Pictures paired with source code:
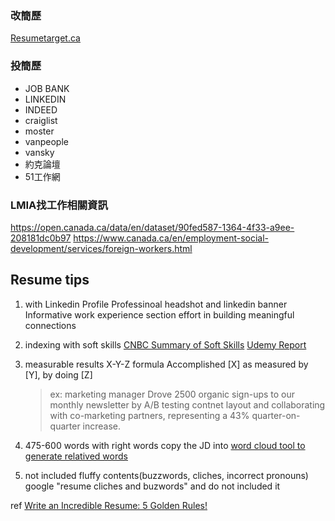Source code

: ### 改簡歷
[Resumetarget.ca](https://www.resumetarget.ca/)

### 投簡歷
- JOB BANK
- LINKEDIN
- INDEED
- craiglist
- moster
- vanpeople
- vansky
- 約克論壇
- 51工作網

### LMIA找工作相關資訊
https://open.canada.ca/data/en/dataset/90fed587-1364-4f33-a9ee-208181dc0b97
https://www.canada.ca/en/employment-social-development/services/foreign-workers.html



## Resume tips
1. with Linkedin Profile
   Professinoal headshot and linkedin banner
   Informative work experience section
   effort in building meaningful connections
2. indexing with soft skills
   [CNBC Summary of Soft Skills](https://www.cnbc.com/2019/11/21/10-top-soft-skills-to-master-for-2020-if-you-want-a-raise-promotion-or-new-job.html)
   [Udemy Report](https://business.udemy.com/resources/5-workplace-learning-trends-2020/thanks/)
   
3. measurable results
   X-Y-Z formula
   Accomplished [X] as measured by [Y], by doing [Z]
   >ex: marketing manager
   >Drove 2500 organic sign-ups to our monthly newsletter by A/B testing contnet layout and collaborating with co-marketing partners, representing a 43% quarter-on-quarter increase.
   
4. 475-600 words with right words
   copy the JD into [word cloud tool to generate relatived words](https://monkeylearn.com/word-cloud/)
 
5. not included fluffy contents(buzzwords, cliches, incorrect pronouns)
   google "resume cliches and buzwords" and do not included it






ref
[Write an Incredible Resume: 5 Golden Rules!](https://www.youtube.com/watch?v=Tt08KmFfIYQ)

▶ [REQUIRED WORK]: Transcribe the entries from their first line to the line that holds "2. indexing with soft skills", both included, and skip every picture.

▶ [TASK RESPONSE]:
Source code

: ### 改簡歷
[Resumetarget.ca](https://www.resumetarget.ca/)

### 投簡歷
- JOB BANK
- LINKEDIN
- INDEED
- craiglist
- moster
- vanpeople
- vansky
- 約克論壇
- 51工作網

### LMIA找工作相關資訊
https://open.canada.ca/data/en/dataset/90fed587-1364-4f33-a9ee-208181dc0b97
https://www.canada.ca/en/employment-social-development/services/foreign-workers.html



## Resume tips
1. with Linkedin Profile
   Professinoal headshot and linkedin banner
   Informative work experience section
   effort in building meaningful connections
2. indexing with soft skills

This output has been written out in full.